Saved entries
Start of Block
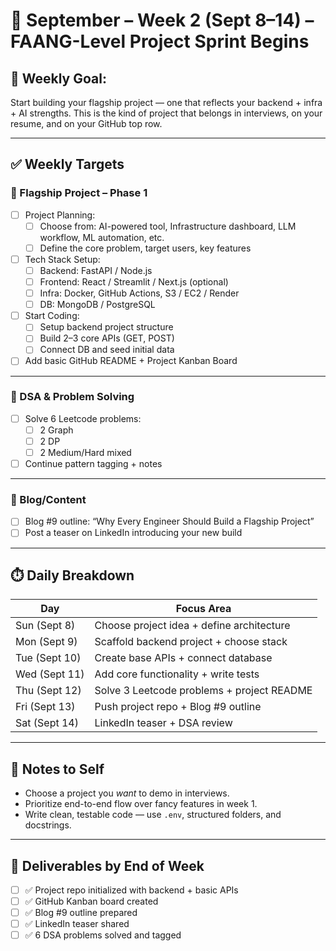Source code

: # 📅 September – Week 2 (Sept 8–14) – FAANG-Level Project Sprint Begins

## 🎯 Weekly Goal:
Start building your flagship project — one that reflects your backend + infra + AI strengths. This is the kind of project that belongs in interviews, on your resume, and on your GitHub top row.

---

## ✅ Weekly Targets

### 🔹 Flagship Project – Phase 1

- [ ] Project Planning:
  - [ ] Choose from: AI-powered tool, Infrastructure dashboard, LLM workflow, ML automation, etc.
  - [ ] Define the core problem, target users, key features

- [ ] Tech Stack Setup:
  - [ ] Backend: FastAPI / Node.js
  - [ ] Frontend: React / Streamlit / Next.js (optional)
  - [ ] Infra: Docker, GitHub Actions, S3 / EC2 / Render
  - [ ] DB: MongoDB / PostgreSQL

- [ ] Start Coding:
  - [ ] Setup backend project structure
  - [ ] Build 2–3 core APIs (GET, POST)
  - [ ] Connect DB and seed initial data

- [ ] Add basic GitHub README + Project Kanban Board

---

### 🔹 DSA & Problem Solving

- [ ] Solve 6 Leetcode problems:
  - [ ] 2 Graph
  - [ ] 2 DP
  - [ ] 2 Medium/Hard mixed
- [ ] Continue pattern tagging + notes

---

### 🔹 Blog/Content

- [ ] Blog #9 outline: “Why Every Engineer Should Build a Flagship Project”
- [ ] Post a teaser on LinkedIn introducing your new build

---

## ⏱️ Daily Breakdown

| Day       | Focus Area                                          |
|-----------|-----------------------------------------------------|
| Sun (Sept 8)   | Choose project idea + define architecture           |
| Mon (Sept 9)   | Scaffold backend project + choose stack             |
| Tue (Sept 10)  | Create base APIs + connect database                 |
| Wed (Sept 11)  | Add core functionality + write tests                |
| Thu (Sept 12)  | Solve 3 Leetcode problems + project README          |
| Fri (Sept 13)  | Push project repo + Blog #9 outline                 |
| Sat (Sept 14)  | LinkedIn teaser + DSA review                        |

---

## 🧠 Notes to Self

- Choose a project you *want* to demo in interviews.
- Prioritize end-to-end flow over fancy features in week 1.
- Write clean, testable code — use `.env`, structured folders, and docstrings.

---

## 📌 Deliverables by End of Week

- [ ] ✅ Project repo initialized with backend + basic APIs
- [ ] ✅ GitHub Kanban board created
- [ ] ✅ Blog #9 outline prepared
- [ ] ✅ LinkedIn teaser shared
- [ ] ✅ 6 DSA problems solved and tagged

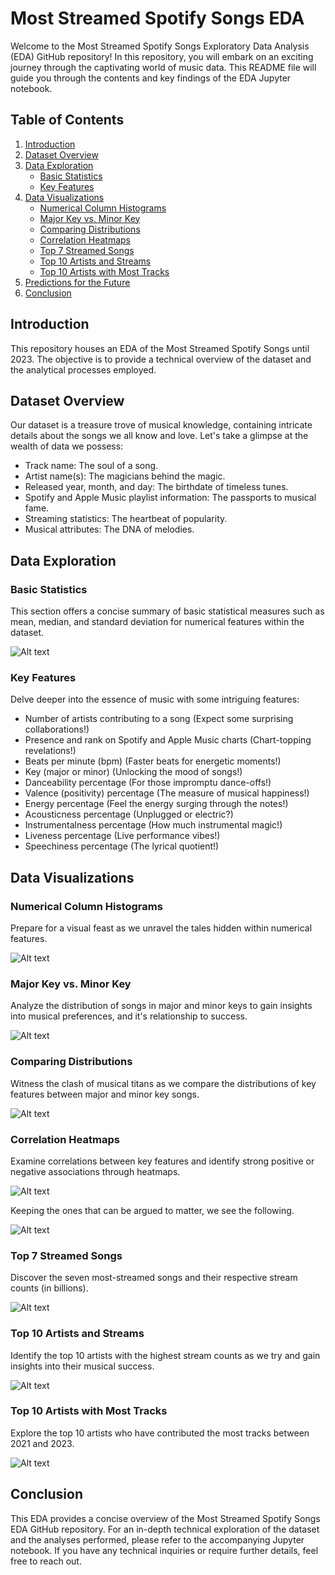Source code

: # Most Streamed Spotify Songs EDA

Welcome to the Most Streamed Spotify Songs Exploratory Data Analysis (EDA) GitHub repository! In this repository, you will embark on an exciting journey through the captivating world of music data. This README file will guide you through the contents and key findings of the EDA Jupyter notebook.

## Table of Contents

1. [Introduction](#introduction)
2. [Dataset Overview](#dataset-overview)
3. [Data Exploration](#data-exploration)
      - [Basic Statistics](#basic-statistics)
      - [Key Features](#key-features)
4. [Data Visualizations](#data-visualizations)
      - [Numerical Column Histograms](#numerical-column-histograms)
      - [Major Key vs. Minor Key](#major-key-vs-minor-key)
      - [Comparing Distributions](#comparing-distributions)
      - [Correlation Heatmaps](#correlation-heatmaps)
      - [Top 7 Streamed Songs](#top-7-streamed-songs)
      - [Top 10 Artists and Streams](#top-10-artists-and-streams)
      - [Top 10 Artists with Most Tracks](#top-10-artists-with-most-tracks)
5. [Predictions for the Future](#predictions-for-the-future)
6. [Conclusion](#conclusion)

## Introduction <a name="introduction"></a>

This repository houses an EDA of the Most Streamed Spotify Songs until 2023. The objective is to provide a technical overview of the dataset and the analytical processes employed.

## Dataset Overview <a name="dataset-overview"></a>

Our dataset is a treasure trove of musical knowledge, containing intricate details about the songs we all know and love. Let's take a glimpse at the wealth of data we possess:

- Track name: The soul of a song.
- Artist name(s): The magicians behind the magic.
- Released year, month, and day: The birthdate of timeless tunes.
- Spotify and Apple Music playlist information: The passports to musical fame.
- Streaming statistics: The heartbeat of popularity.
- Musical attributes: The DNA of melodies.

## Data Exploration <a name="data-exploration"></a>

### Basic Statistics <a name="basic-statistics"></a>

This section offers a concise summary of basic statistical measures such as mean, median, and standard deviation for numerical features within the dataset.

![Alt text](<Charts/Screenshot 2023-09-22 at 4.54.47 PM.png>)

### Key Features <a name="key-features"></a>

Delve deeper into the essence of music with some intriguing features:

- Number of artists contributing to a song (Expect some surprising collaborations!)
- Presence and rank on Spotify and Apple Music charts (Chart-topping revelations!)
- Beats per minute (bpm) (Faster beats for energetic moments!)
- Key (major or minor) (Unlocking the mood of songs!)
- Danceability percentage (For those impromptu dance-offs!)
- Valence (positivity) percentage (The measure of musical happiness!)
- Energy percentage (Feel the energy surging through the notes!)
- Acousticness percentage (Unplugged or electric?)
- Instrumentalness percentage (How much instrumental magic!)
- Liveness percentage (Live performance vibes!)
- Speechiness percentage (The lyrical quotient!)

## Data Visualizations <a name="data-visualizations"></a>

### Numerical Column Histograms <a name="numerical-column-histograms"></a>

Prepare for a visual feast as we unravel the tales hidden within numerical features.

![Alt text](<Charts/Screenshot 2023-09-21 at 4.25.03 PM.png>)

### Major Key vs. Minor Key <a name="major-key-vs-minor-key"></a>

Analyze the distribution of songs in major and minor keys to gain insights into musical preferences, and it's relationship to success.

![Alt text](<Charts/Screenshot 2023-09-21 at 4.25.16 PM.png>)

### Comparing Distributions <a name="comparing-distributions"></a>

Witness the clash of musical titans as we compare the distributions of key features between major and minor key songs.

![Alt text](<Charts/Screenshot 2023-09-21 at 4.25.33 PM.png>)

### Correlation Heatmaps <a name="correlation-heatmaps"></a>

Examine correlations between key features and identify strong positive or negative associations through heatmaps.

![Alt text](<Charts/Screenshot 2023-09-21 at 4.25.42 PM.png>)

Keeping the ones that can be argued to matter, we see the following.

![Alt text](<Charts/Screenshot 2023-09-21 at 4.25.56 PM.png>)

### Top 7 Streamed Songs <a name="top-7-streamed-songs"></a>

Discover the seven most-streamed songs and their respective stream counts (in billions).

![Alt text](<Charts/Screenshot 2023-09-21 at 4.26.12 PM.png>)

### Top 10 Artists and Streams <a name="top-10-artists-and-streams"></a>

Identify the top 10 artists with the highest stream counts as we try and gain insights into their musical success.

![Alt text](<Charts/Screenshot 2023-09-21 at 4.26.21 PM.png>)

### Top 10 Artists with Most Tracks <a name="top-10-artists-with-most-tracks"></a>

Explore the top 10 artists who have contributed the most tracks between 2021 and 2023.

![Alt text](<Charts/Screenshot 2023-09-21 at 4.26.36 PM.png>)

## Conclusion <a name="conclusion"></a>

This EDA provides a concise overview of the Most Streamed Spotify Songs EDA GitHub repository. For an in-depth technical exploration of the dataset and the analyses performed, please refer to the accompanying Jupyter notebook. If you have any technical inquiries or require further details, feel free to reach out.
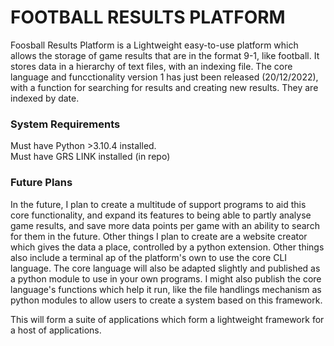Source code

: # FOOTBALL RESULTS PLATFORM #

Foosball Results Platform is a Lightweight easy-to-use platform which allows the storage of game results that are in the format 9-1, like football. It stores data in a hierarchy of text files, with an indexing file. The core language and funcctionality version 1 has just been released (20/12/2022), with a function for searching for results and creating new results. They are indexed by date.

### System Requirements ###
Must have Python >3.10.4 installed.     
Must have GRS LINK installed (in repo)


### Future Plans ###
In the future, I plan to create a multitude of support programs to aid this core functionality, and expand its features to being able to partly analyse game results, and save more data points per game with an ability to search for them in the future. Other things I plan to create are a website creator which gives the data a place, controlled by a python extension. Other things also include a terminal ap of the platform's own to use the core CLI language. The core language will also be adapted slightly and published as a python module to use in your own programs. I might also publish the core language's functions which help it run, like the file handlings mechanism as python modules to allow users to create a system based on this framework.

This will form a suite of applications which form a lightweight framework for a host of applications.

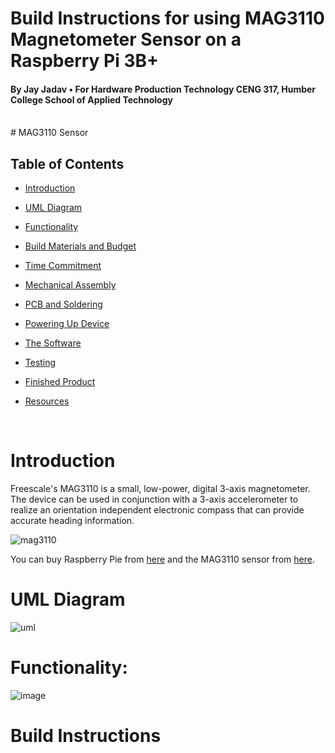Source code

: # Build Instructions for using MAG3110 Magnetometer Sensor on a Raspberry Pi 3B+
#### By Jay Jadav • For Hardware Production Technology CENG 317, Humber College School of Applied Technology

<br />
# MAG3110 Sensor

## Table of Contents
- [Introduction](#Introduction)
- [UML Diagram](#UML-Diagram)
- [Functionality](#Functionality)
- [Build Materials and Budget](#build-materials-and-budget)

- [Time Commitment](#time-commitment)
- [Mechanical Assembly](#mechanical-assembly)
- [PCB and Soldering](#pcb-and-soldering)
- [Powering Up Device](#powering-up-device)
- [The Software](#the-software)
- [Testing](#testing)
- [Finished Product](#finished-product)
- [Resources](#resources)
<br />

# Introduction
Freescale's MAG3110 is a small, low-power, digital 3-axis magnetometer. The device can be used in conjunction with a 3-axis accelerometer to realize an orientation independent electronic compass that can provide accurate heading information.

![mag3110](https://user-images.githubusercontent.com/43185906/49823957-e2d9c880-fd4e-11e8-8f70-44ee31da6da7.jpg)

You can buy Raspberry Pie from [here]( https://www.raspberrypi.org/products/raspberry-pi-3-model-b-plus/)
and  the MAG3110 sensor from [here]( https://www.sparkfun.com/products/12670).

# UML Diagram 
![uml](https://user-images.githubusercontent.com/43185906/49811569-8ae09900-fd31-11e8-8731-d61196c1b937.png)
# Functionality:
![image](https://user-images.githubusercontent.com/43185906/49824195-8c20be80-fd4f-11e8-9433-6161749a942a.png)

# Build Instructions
End of Block
Try it> Could you repeat exactly the lines above from the line with "- Spotify and" up to and including the line with "### Basic Statistics", and only those?

Answer section>
- Spotify and Apple Music playlist information: The passports to musical fame.
- Streaming statistics: The heartbeat of popularity.
- Musical attributes: The DNA of melodies.

## Data Exploration <a name="data-exploration"></a>

### Basic Statistics <a name="basic-statistics"></a>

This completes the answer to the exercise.